Up to and including the line that holds "Two fundamental ways", print the data exactly from its first line; do not print the pictures.

##### RECORDS SHOWN

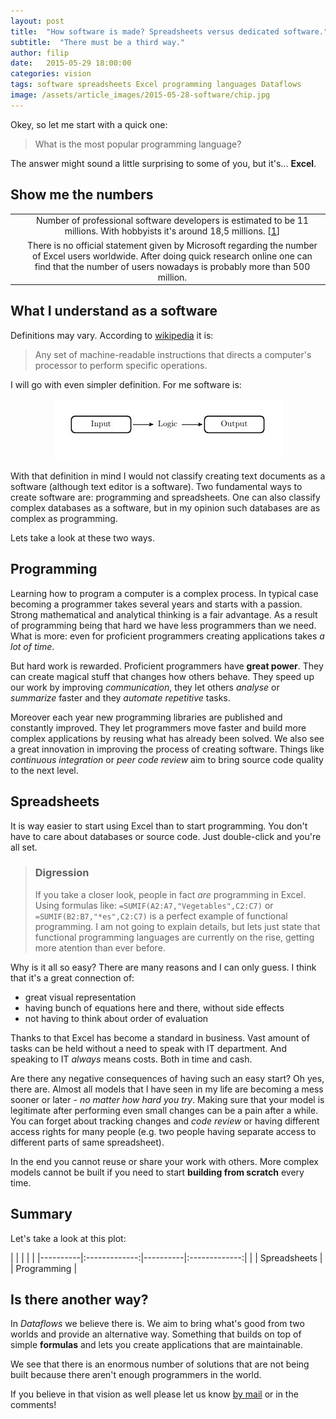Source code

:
 ```yaml
---
layout: post
title:  "How software is made? Spreadsheets versus dedicated software."
subtitle:  "There must be a third way."
author: filip
date:   2015-05-29 18:00:00
categories: vision
tags: software spreadsheets Excel programming languages Dataflows
image: /assets/article_images/2015-05-28-software/chip.jpg
---
```


Okey, so let me start with a quick one:
> What is the most popular programming language?

The answer might sound a little surprising to some of you, but it's... **Excel**.

## Show me the numbers

| | |
|----------|:-------------:|
| <i class="fa fa-code fa-3x"></i></center> | Number of professional software developers is estimated to be 11 millions. With hobbyists it's around 18,5 millions. [[1]] |
| <i class="fa fa-file-excel-o fa-3x"></i></center> | There is no official statement given by Microsoft regarding the number of Excel users worldwide. After doing quick research online one can find that the number of users nowadays is probably more than 500 million.

<div class="ct-chart ct-major-twelfth" id="chart-users"></div>

## What I understand as a software

Definitions may vary. According to [wikipedia] it is:
> Any set of machine-readable instructions that directs a computer's processor to perform specific operations.

I will go with even simpler definition. For me software is:

<center>
    <img src="/assets/article_images/2015-05-28-software/soft.jpeg" />
</center>

With that definition in mind I would not classify creating text documents as a software (although text editor is a software).
Two fundamental ways to create software are: programming and spreadsheets. One can also classify complex databases as a software, but in my opinion such databases are as complex as programming.

Lets take a look at these two ways.

## Programming

Learning how to program a computer is a complex process. In typical case becoming a programmer takes several years and starts with a passion. Strong mathematical and analytical thinking is a fair advantage. As a result of programming being that hard we have less programmers than we need. What is more: even for proficient programmers creating applications takes _a lot of time_.

But hard work is rewarded. Proficient programmers have **great power**. They can create magical stuff that changes how others behave.
They speed up our work by improving _communication_, they let others _analyse_ or _summarize_ faster and they _automate repetitive_ tasks.

Moreover each year new programming libraries are published and constantly improved. They let programmers move faster and build more complex applications by reusing what has already been solved.
We also see a great innovation in improving the process of creating software. Things like _continuous integration_ or _peer code review_ aim to bring source code quality to the next level.

## Spreadsheets

It is way easier to start using Excel than to start programming. You don't have to care about databases or source code. Just double-click and you're all set.

> ### Digression
> If you take a closer look, people in fact _are_ programming in Excel. Using formulas like:
> `=SUMIF(A2:A7,"Vegetables",C2:C7)` or `=SUMIF(B2:B7,"*es",C2:C7)` is a perfect example of functional programming. I am not going to explain details, but lets just state that functional
> programming languages are currently on the rise, getting more atention than ever before.

Why is it all so easy? There are many reasons and I can only guess. I think that it's a great connection of:

- great visual representation
- having bunch of equations here and there, without side effects
- not having to think about order of evaluation

Thanks to that Excel has become a standard in business. Vast amount of tasks can be held without a need to speak with IT department. And speaking to   IT _always_ means costs. Both in time and cash.

Are there any negative consequences of having such an easy start? Oh yes, there are. Almost all models that I have seen in my life are becoming a mess sooner or later - _no matter how hard you try_. Making sure that your model is legitimate after performing even small changes can be a pain after a while. You can forget about tracking changes and _code review_ or having different access rights for many people (e.g. two people having separate access to different parts of same spreadsheet).

In the end you cannot reuse or share your work with others. More complex models cannot be built if you need to start **building from scratch** every time.

## Summary

Let's take a look at this plot:

<div class="ct-chart ct-golden-section" id="chart-summary"></div>
| | | | |
|----------|:-------------:|----------|:-------------:|
| <i class="fa fa-square" style="color:#f05b4f"></i></center> | Spreadsheets | <i class="fa fa-square" style="color:#d70206"></i></center> | Programming |

## Is there another way?
In _Dataflows_ we believe there is. We aim to bring what's good from two worlds and provide an alternative way.
Something that builds on top of simple **formulas** and lets you create applications that are maintainable.

We see that there is an enormous number of solutions that are not being built because there aren't enough programmers in the world.

If you believe in that vision as well please let us know [by mail] or in the comments!

[1]: http://www.infoq.com/news/2014/01/IDC-software-developers "IDC Study: How Many Software Developers Are Out There?"
[wikipedia]: http://en.wikipedia.org/wiki/Software "Software - Wikipedia definition"
[by mail]: mailto:filip@dataflows.io "filip@dataflows.io"

<script>
window.onload=function() {
    new Chartist.Bar('#chart-users', {
      labels: ['Excel users', 'Software developers'],
      series: [500, 18]
    }, {
      distributeSeries: true
    });
    new Chartist.Bar('#chart-summary', {
     labels: ['Hard learning', 'Short term costs', 'Long term costs', 'Difficult to reuse others work'],
     series: [
       [1, 2, 6, 10],
       [9, 7, 3, 2]
     ]
    }, {
     seriesBarDistance: 20,
     reverseData: true,
     horizontalBars: true,
     axisY: {
       offset: 70
     },
     axisX: {
       offset: 0
     }
    }).on('draw', function(data) {
      if(data.type === 'bar') {
        data.element.attr({
          style: 'stroke-width: 20px'
        });
      }
    });
}
</script>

##########

EXPECTED ANSWER:
Source code

:
 ```yaml
---
layout: post
title:  "How software is made? Spreadsheets versus dedicated software."
subtitle:  "There must be a third way."
author: filip
date:   2015-05-29 18:00:00
categories: vision
tags: software spreadsheets Excel programming languages Dataflows
image: /assets/article_images/2015-05-28-software/chip.jpg
---
```


Okey, so let me start with a quick one:
> What is the most popular programming language?

The answer might sound a little surprising to some of you, but it's... **Excel**.

## Show me the numbers

| | |
|----------|:-------------:|
| <i class="fa fa-code fa-3x"></i></center> | Number of professional software developers is estimated to be 11 millions. With hobbyists it's around 18,5 millions. [[1]] |
| <i class="fa fa-file-excel-o fa-3x"></i></center> | There is no official statement given by Microsoft regarding the number of Excel users worldwide. After doing quick research online one can find that the number of users nowadays is probably more than 500 million.

<div class="ct-chart ct-major-twelfth" id="chart-users"></div>

## What I understand as a software

Definitions may vary. According to [wikipedia] it is:
> Any set of machine-readable instructions that directs a computer's processor to perform specific operations.

I will go with even simpler definition. For me software is:

<center>
    <img src="/assets/article_images/2015-05-28-software/soft.jpeg" />
</center>

With that definition in mind I would not classify creating text documents as a software (although text editor is a software).
Two fundamental ways to create software are: programming and spreadsheets. One can also classify complex databases as a software, but in my opinion such databases are as complex as programming.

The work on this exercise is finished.